Introduction: |
BUSINESS LEADERS MOVE TO CENTER STAGE
The most powerful triad of geopolitics in the 21st Century is not as it was decades ago – the land, sea and air launched nuclear weapons of two superpowers. The new dominating triad of world affairs is the triangle of power sharing between three sets of actors, all operating globally – governments, civil society, economic power holders. The time has now passed when business leaders were merely occasional participants in international politics, intervening as stakeholders to frame this or that regulatory regime, such as tariffs, pollution controls or greenhouse gas emissions.
The normative global regimes of business, established in part through the achievements of the OECD, the ILO, the Basel accords, other inter-governmental treaties and organizations on the one hand and, on the other, business leaders, characterized the old order where corporate executives were stakeholders rather than drivers of the global order. Those foundations remain essential but there have been three important evolutions.

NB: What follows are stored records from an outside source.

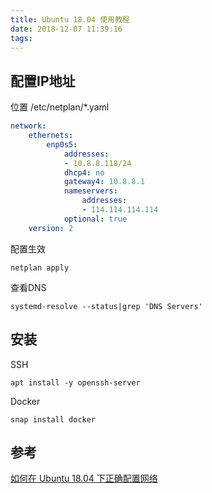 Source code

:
 ```yaml
---
title: Ubuntu 18.04 使用教程
date: 2018-12-07 11:39:16
tags:
---
```


## 配置IP地址

位置 /etc/netplan/*.yaml

```yaml
network:
    ethernets:
        enp0s5:
            addresses:
            - 10.8.8.118/24
            dhcp4: no
            gateway4: 10.8.8.1
            nameservers:
                addresses:
                - 114.114.114.114
            optional: true
    version: 2
```

配置生效

```shell
netplan apply
```

查看DNS

```shell
systemd-resolve --status|grep 'DNS Servers'
```



## 安装

SSH

```shell
apt install -y openssh-server
```



Docker

```
snap install docker
```





## 参考

[如何在 Ubuntu 18.04 下正确配置网络](https://www.hi-linux.com/posts/49513.html) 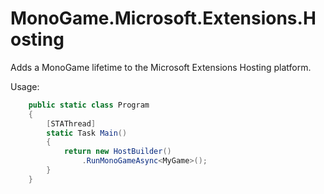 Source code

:# MonoGame.Microsoft.Extensions.Hosting

Adds a MonoGame lifetime to the Microsoft Extensions Hosting platform.

Usage:

```csharp
    public static class Program
    {
        [STAThread]
        static Task Main()
        {
            return new HostBuilder()
                .RunMonoGameAsync<MyGame>();
        }
    }
``` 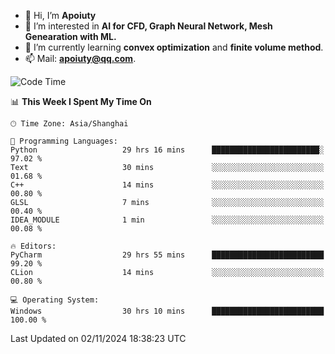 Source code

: - 👋 Hi, I’m **Apoiuty**
- 👀 I’m interested in **AI for CFD, Graph Neural Network, Mesh Genearation with ML.**
- 🌱 I’m currently learning **convex optimization** and **finite volume method**.
- 📫 Mail: **apoiuty@qq.com**.


<!--START_SECTION:waka-->
![Code Time](http://img.shields.io/badge/Code%20Time-1%2C351%20hrs%2012%20mins-blue)

📊 **This Week I Spent My Time On** 

```text
🕑︎ Time Zone: Asia/Shanghai

💬 Programming Languages: 
Python                   29 hrs 16 mins      ████████████████████████░   97.02 % 
Text                     30 mins             ░░░░░░░░░░░░░░░░░░░░░░░░░   01.68 % 
C++                      14 mins             ░░░░░░░░░░░░░░░░░░░░░░░░░   00.80 % 
GLSL                     7 mins              ░░░░░░░░░░░░░░░░░░░░░░░░░   00.40 % 
IDEA_MODULE              1 min               ░░░░░░░░░░░░░░░░░░░░░░░░░   00.08 % 

🔥 Editors: 
PyCharm                  29 hrs 55 mins      █████████████████████████   99.20 % 
CLion                    14 mins             ░░░░░░░░░░░░░░░░░░░░░░░░░   00.80 % 

💻 Operating System: 
Windows                  30 hrs 10 mins      █████████████████████████   100.00 % 
```


 Last Updated on 02/11/2024 18:38:23 UTC
<!--END_SECTION:waka-->



<!---
Apoiuty/Apoiuty is a ✨ special ✨ repository because its `README.md` (this file) appears on your GitHub profile.
You can click the Preview link to take a look at your changes.
--->

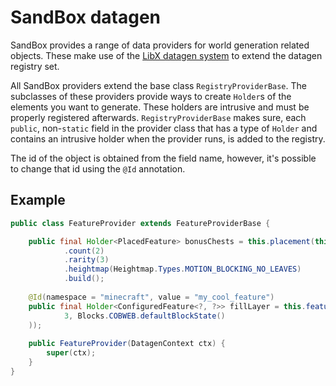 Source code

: # SandBox datagen

SandBox provides a range of data providers for world generation related objects.
These make use of the [LibX datagen system](../datagen/index.md) to extend the datagen registry set.

All SandBox providers extend the base class `RegistryProviderBase`.
The subclasses of these providers provide ways to create `Holder`s of the elements you want to generate.
These holders are intrusive and must be properly registered afterwards.
`RegistryProviderBase` makes sure, each `public`, non-`static` field in the provider class that has a type of `Holder` and contains an intrusive holder when the provider runs, is added to the registry.

The id of the object is obtained from the field name, however, it's possible to change that id using the `@Id` annotation.

## Example

```java
public class FeatureProvider extends FeatureProviderBase {

    public final Holder<PlacedFeature> bonusChests = this.placement(this.holder(MiscOverworldFeatures.BONUS_CHEST))
            .count(2)
            .rarity(3)
            .heightmap(Heightmap.Types.MOTION_BLOCKING_NO_LEAVES)
            .build();
    
    @Id(namespace = "minecraft", value = "my_cool_feature")
    public final Holder<ConfiguredFeature<?, ?>> fillLayer = this.feature(Feature.FILL_LAYER, new LayerConfiguration(
            3, Blocks.COBWEB.defaultBlockState()
    ));
    
    public FeatureProvider(DatagenContext ctx) {
        super(ctx);
    }
}
```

First, the private sector now controls the glue of the global economy and the means to protect it. This is the high-speed, digital communications and information technology, and associated cybersecurity measures. Second, after two decades of experimentation by business leaders offering part funding for inter-governmental organizations, such as the United Nations, or civil society organizations, business leaders have begun to shape business-enhancing civil society initiatives, such as the establishment of the 2030 Water Resources Group or the Carbon Capital Corporation.
Third, business leaders have moved rapidly to adapt to, improve and reframe the agenda setting where global civil society (not governments) had been the primary driver (in areas like cybersecurity, food security, the green economy, CSR and fair trade).